Given data —
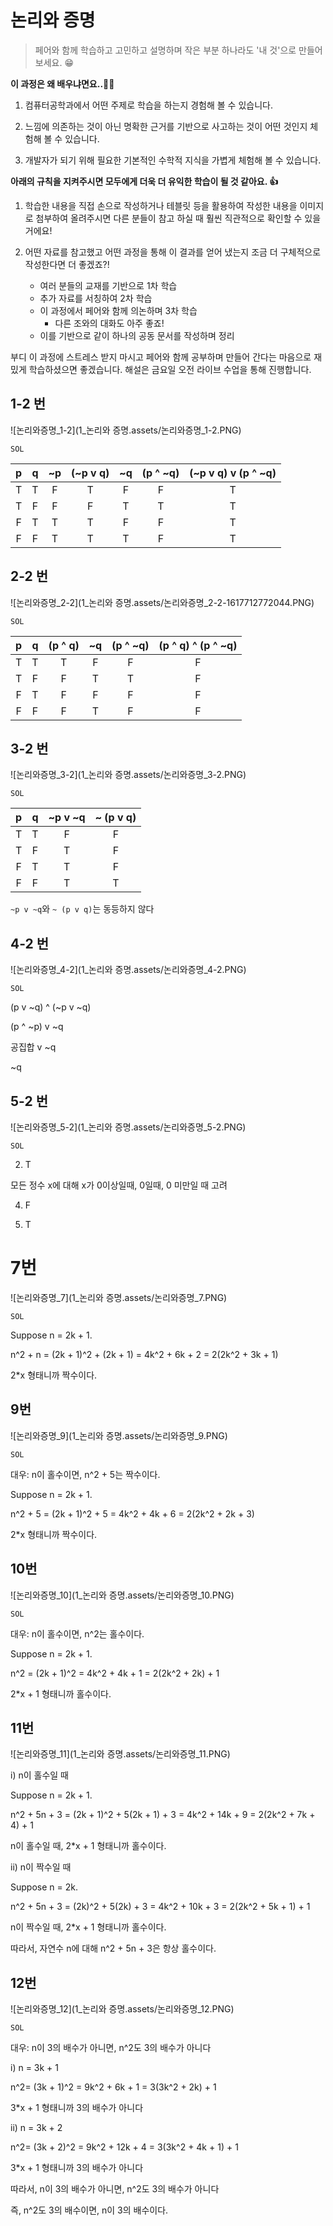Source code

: # 논리와 증명

> 페어와 함께 학습하고 고민하고 설명하며 작은 부분 하나라도 '내 것'으로 만들어보세요. 😁



**이 과정은 왜 배우냐면요..🐱‍🏍**

1. 컴퓨터공학과에서 어떤 주제로 학습을 하는지 경험해 볼 수 있습니다.
2. 느낌에 의존하는 것이 아닌 명확한 근거를 기반으로 사고하는 것이 어떤 것인지 체험해 볼 수 있습니다.

3. 개발자가 되기 위해 필요한 기본적인 수학적 지식을 가볍게 체험해 볼 수 있습니다.



**아래의 규칙을 지켜주시면 모두에게 더욱 더 유익한 학습이 될 것 같아요. 👍**

1. 학습한 내용을 직접 손으로 작성하거나 테블릿 등을 활용하여 작성한 내용을 이미지로 첨부하여 올려주시면 다른 분들이 참고 하실 때 훨씬 직관적으로 확인할 수 있을거에요!

2. 어떤 자료를 참고했고 어떤 과정을 통해 이 결과를 얻어 냈는지 조금 더 구체적으로 작성한다면 더 좋겠죠?!
   - 여러 분들의 교재를 기반으로 1차 학습
   - 추가 자료를 서칭하여 2차 학습
   - 이 과정에서 페어와 함께 의논하며 3차 학습 
     - 다른 조와의 대화도 아주 좋죠!
   - 이를 기반으로 같이 하나의 공동 문서를 작성하며 정리 



부디 이 과정에 스트레스 받지 마시고 페어와 함께 공부하며 만들어 간다는 마음으로 재밌게 학습하셨으면 좋겠습니다.  해설은 금요일 오전 라이브 수업을 통해 진행합니다.





## 1-2 번

![논리와증명_1-2](1_논리와 증명.assets/논리와증명_1-2.PNG)

`SOL`

|  p   |  q   |  ~p  | (~p v q) |  ~q  | (p ^ ~q) | (~p v q) v (p ^ ~q) |
| :--: | :--: | :--: | :------: | :--: | :------: | :-----------------: |
|  T   |  T   |  F   |    T     |  F   |    F     |          T          |
|  T   |  F   |  F   |    F     |  T   |    T     |          T          |
|  F   |  T   |  T   |    T     |  F   |    F     |          T          |
|  F   |  F   |  T   |    T     |  T   |    F     |          T          |





## 2-2 번  

![논리와증명_2-2](1_논리와 증명.assets/논리와증명_2-2-1617712772044.PNG)

`SOL`

|  p   |  q   | (p ^ q) |  ~q  | (p ^ ~q) | (p ^ q) ^ (p ^ ~q) |
| :--: | :--: | :-----: | :--: | :------: | :----------------: |
|  T   |  T   |    T    |  F   |    F     |         F          |
|  T   |  F   |    F    |  T   |    T     |         F          |
|  F   |  T   |    F    |  F   |    F     |         F          |
|  F   |  F   |    F    |  T   |    F     |         F          |

## 3-2 번

![논리와증명_3-2](1_논리와 증명.assets/논리와증명_3-2.PNG)

`SOL`

|  p   |  q   | ~p v ~q | ~ (p v q) |
| :--: | :--: | :-----: | :-------: |
|  T   |  T   |    F    |     F     |
|  T   |  F   |    T    |     F     |
|  F   |  T   |    T    |     F     |
|  F   |  F   |    T    |     T     |

`~p v ~q`와 `~ (p v q)`는 동등하지 않다



## 4-2 번

![논리와증명_4-2](1_논리와 증명.assets/논리와증명_4-2.PNG)

`SOL`

(p v ~q) ^ (~p v ~q)

(p ^ ~p) v ~q

공집합 v ~q

~q 



## 5-2 번

![논리와증명_5-2](1_논리와 증명.assets/논리와증명_5-2.PNG)

`SOL`

2) T

모든 정수 x에 대해 x가 0이상일때, 0일때, 0 미만일 때 고려

4) F

3) T



# 7번

![논리와증명_7](1_논리와 증명.assets/논리와증명_7.PNG)

`SOL`

Suppose n = 2k + 1.

n^2 + n = (2k + 1)^2 + (2k + 1) = 4k^2 + 6k + 2 = 2(2k^2 + 3k + 1)

2*x 형태니까 짝수이다.

## 9번

![논리와증명_9](1_논리와 증명.assets/논리와증명_9.PNG)

`SOL`

대우: n이 홀수이면, n^2 + 5는 짝수이다.

Suppose n = 2k + 1.

n^2 + 5 = (2k + 1)^2 + 5 = 4k^2 + 4k + 6 = 2(2k^2 + 2k + 3)

2*x 형태니까 짝수이다.

## 10번

![논리와증명_10](1_논리와 증명.assets/논리와증명_10.PNG)



`SOL`

대우: n이 홀수이면, n^2는 홀수이다.

Suppose n = 2k + 1.

n^2 = (2k + 1)^2 = 4k^2 + 4k + 1 = 2(2k^2 + 2k) + 1

2*x + 1 형태니까 홀수이다.



## 11번

![논리와증명_11](1_논리와 증명.assets/논리와증명_11.PNG)

i) n이 홀수일 때

Suppose n = 2k + 1.

n^2 + 5n + 3 = (2k + 1)^2 + 5(2k + 1) + 3 = 4k^2 + 14k + 9 = 2(2k^2 + 7k + 4) + 1

n이 홀수일 때, 2*x + 1 형태니까 홀수이다.

ii) n이 짝수일 때

Suppose n = 2k.

n^2 + 5n + 3 = (2k)^2 + 5(2k) + 3 = 4k^2 + 10k + 3 = 2(2k^2 + 5k + 1) + 1

n이 짝수일 때, 2*x + 1 형태니까 홀수이다.



따라서, 자연수 n에 대해 n^2 + 5n + 3은 항상 홀수이다.

## 12번

![논리와증명_12](1_논리와 증명.assets/논리와증명_12.PNG)

`SOL`

대우: n이 3의 배수가 아니면, n^2도 3의 배수가 아니다

i) n = 3k + 1

n^2= (3k + 1)^2 = 9k^2 + 6k + 1 = 3(3k^2 + 2k) + 1

3*x + 1 형태니까 3의 배수가 아니다

ii) n = 3k + 2

n^2= (3k + 2)^2 = 9k^2 + 12k + 4 = 3(3k^2 + 4k + 1) + 1

3*x + 1 형태니까 3의 배수가 아니다



따라서, n이 3의 배수가 아니면, n^2도 3의 배수가 아니다

즉, n^2도 3의 배수이면, n이 3의 배수이다.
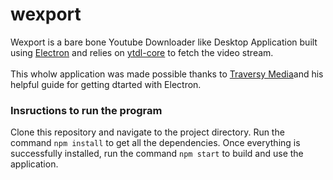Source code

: # wexport

Wexport is a bare bone Youtube Downloader like Desktop Application built using [Electron](https://electronjs.org/) and relies on [ytdl-core](https://github.com/fent/node-ytdl-core) to fetch the video stream.
<br />
<br />
This wholw application was made possible thanks to [Traversy Media](https://www.youtube.com/channel/UC29ju8bIPH5as8OGnQzwJyA)and his helpful guide for getting dtarted with Electron.

### Insructions to run the program

Clone this repository and navigate to the project directory. Run the command `npm install` to get all the dependencies. Once everything is successfully installed, run the command `npm start` to build and use the application.
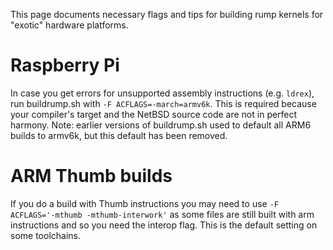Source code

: This page documents necessary flags and tips for building rump kernels for "exotic" hardware platforms.

Raspberry Pi
============

In case you get errors for unsupported assembly instructions (e.g. `ldrex`), run buildrump.sh with
`-F ACFLAGS=-march=armv6k`.  This is required because your compiler's target and the
NetBSD source code are not in perfect harmony.  Note: earlier versions of buildrump.sh used to
default all ARM6 builds to armv6k, but this default has been removed.

ARM Thumb builds
================

If you do a build with Thumb instructions you may need to use `-F ACFLAGS='-mthumb -mthumb-interwork'` as some files are still built with arm instructions and so you need the interop flag. This is the default setting on some toolchains.
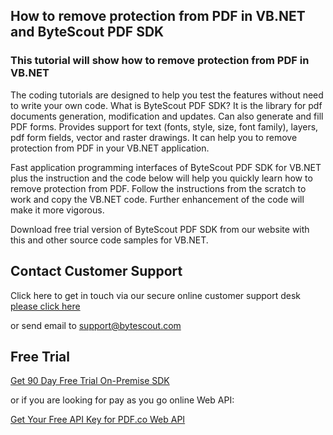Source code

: ## How to remove protection from PDF in VB.NET and ByteScout PDF SDK

### This tutorial will show how to remove protection from PDF in VB.NET

The coding tutorials are designed to help you test the features without need to write your own code. What is ByteScout PDF SDK? It is the library for pdf documents generation, modification and updates. Can also generate and fill PDF forms. Provides support for text (fonts, style, size, font family), layers, pdf form fields, vector and raster drawings. It can help you to remove protection from PDF in your VB.NET application.

Fast application programming interfaces of ByteScout PDF SDK for VB.NET plus the instruction and the code below will help you quickly learn how to remove protection from PDF. Follow the instructions from the scratch to work and copy the VB.NET code. Further enhancement of the code will make it more vigorous.

Download free trial version of ByteScout PDF SDK from our website with this and other source code samples for VB.NET.

## Contact Customer Support

Click here to get in touch via our secure online customer support desk [please click here](https://bytescout.zendesk.com/hc/en-us/requests/new?subject=ByteScout%20PDF%20SDK%20Question)

or send email to [support@bytescout.com](mailto:support@bytescout.com?subject=ByteScout%20PDF%20SDK%20Question) 

## Free Trial

[Get 90 Day Free Trial On-Premise SDK](https://bytescout.com/download/web-installer?utm_source=github-readme)

or if you are looking for pay as you go online Web API:

[Get Your Free API Key for PDF.co Web API](https://pdf.co/documentation/api?utm_source=github-readme)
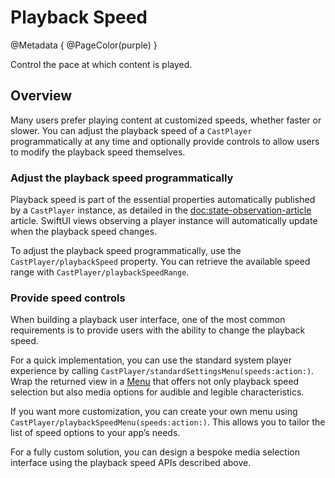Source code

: # Playback Speed

@Metadata {
    @PageColor(purple)
}

Control the pace at which content is played.

## Overview

Many users prefer playing content at customized speeds, whether faster or slower. You can adjust the playback speed of a ``CastPlayer`` programmatically at any time and optionally provide controls to allow users to modify the playback speed themselves.

### Adjust the playback speed programmatically

Playback speed is part of the essential properties automatically published by a ``CastPlayer`` instance, as detailed in the <doc:state-observation-article> article. SwiftUI views observing a player instance will automatically update when the playback speed changes.

To adjust the playback speed programmatically, use the ``CastPlayer/playbackSpeed`` property. You can retrieve the available speed range with ``CastPlayer/playbackSpeedRange``.

### Provide speed controls

When building a playback user interface, one of the most common requirements is to provide users with the ability to change the playback speed.

For a quick implementation, you can use the standard system player experience by calling ``CastPlayer/standardSettingsMenu(speeds:action:)``. Wrap the returned view in a [Menu](https://developer.apple.com/documentation/swiftui/menu) that offers not only playback speed selection but also media options for audible and legible characteristics.

If you want more customization, you can create your own menu using ``CastPlayer/playbackSpeedMenu(speeds:action:)``. This allows you to tailor the list of speed options to your app’s needs.

For a fully custom solution, you can design a bespoke media selection interface using the playback speed APIs described above.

What the task asks —
In the listing above, find the line containing "Wexport is a" and the line containing "NetBSD source code". Print those two lines and every line between them exactly, with no pictures.

Result of this task —
Wexport is a bare bone Youtube Downloader like Desktop Application built using [Electron](https://electronjs.org/) and relies on [ytdl-core](https://github.com/fent/node-ytdl-core) to fetch the video stream.
<br />
<br />
This wholw application was made possible thanks to [Traversy Media](https://www.youtube.com/channel/UC29ju8bIPH5as8OGnQzwJyA)and his helpful guide for getting dtarted with Electron.

### Insructions to run the program

Clone this repository and navigate to the project directory. Run the command `npm install` to get all the dependencies. Once everything is successfully installed, run the command `npm start` to build and use the application.
Source code

: This page documents necessary flags and tips for building rump kernels for "exotic" hardware platforms.

Raspberry Pi
============

In case you get errors for unsupported assembly instructions (e.g. `ldrex`), run buildrump.sh with
`-F ACFLAGS=-march=armv6k`.  This is required because your compiler's target and the
NetBSD source code are not in perfect harmony.  Note: earlier versions of buildrump.sh used to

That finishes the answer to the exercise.